[STUDY MATERIAL Boundary: Start]
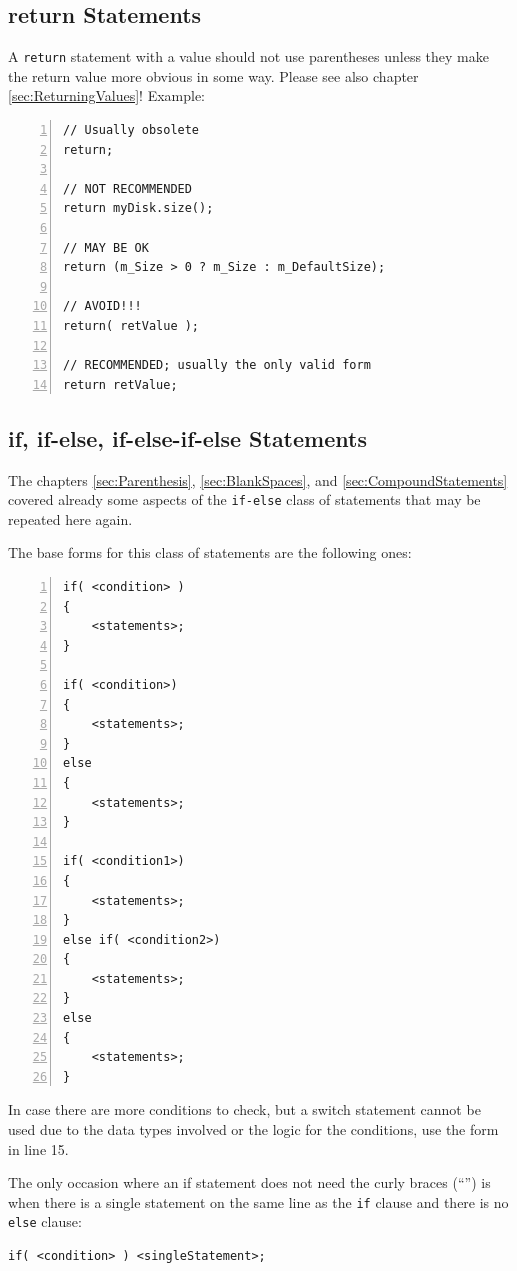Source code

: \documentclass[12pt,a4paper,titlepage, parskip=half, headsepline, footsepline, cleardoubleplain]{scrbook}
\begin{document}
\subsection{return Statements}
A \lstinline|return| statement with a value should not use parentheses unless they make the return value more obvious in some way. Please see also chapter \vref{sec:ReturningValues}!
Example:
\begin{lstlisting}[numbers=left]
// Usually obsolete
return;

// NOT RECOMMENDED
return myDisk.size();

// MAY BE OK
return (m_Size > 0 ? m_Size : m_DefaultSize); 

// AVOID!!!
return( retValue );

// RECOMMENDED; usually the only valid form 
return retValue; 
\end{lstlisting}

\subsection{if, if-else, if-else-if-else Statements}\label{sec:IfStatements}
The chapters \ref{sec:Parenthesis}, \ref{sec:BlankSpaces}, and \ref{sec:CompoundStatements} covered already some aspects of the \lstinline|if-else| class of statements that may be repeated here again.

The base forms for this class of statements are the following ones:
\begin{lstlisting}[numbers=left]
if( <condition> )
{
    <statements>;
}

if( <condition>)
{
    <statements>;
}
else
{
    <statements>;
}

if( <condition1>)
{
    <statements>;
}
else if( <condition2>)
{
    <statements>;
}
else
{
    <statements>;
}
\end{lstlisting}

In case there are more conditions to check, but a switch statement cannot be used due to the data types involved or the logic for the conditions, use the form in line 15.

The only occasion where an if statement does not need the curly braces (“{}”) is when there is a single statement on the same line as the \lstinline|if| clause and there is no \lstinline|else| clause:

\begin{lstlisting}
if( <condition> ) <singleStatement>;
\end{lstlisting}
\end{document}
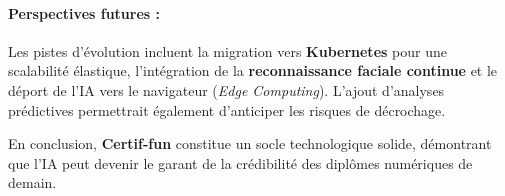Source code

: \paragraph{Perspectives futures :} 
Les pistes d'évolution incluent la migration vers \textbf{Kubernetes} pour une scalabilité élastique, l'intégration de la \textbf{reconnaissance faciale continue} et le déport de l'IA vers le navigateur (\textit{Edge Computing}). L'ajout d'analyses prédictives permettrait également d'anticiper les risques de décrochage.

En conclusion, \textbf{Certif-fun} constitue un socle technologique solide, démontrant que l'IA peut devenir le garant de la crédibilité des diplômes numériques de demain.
[STUDY MATERIAL Boundary: End]
[STUDY MATERIAL Boundary: Start]
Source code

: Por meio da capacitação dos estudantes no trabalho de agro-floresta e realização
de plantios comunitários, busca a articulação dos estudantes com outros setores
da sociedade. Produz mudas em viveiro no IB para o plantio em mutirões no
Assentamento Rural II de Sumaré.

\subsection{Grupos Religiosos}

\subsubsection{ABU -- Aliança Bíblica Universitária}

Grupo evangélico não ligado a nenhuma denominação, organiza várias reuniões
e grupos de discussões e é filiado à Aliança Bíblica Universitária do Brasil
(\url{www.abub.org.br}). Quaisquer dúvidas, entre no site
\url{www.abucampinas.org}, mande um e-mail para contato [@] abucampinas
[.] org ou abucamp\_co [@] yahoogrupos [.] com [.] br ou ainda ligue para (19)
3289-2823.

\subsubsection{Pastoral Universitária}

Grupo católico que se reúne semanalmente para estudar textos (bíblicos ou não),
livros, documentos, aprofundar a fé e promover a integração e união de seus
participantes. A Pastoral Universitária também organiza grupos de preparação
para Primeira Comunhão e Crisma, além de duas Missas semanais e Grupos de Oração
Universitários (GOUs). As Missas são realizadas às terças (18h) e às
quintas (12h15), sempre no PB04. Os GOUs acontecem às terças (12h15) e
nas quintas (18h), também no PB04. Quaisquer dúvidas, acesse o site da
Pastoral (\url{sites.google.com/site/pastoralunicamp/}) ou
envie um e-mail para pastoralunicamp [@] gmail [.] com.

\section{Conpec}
[STUDY MATERIAL Boundary: End]
» WHAT YOU WILL DO
Copy out each line of the records that holds the string "some".

» WRITTEN SOLUTION
A \lstinline|return| statement with a value should not use parentheses unless they make the return value more obvious in some way. Please see also chapter \vref{sec:ReturningValues}!
The chapters \ref{sec:Parenthesis}, \ref{sec:BlankSpaces}, and \ref{sec:CompoundStatements} covered already some aspects of the \lstinline|if-else| class of statements that may be repeated here again.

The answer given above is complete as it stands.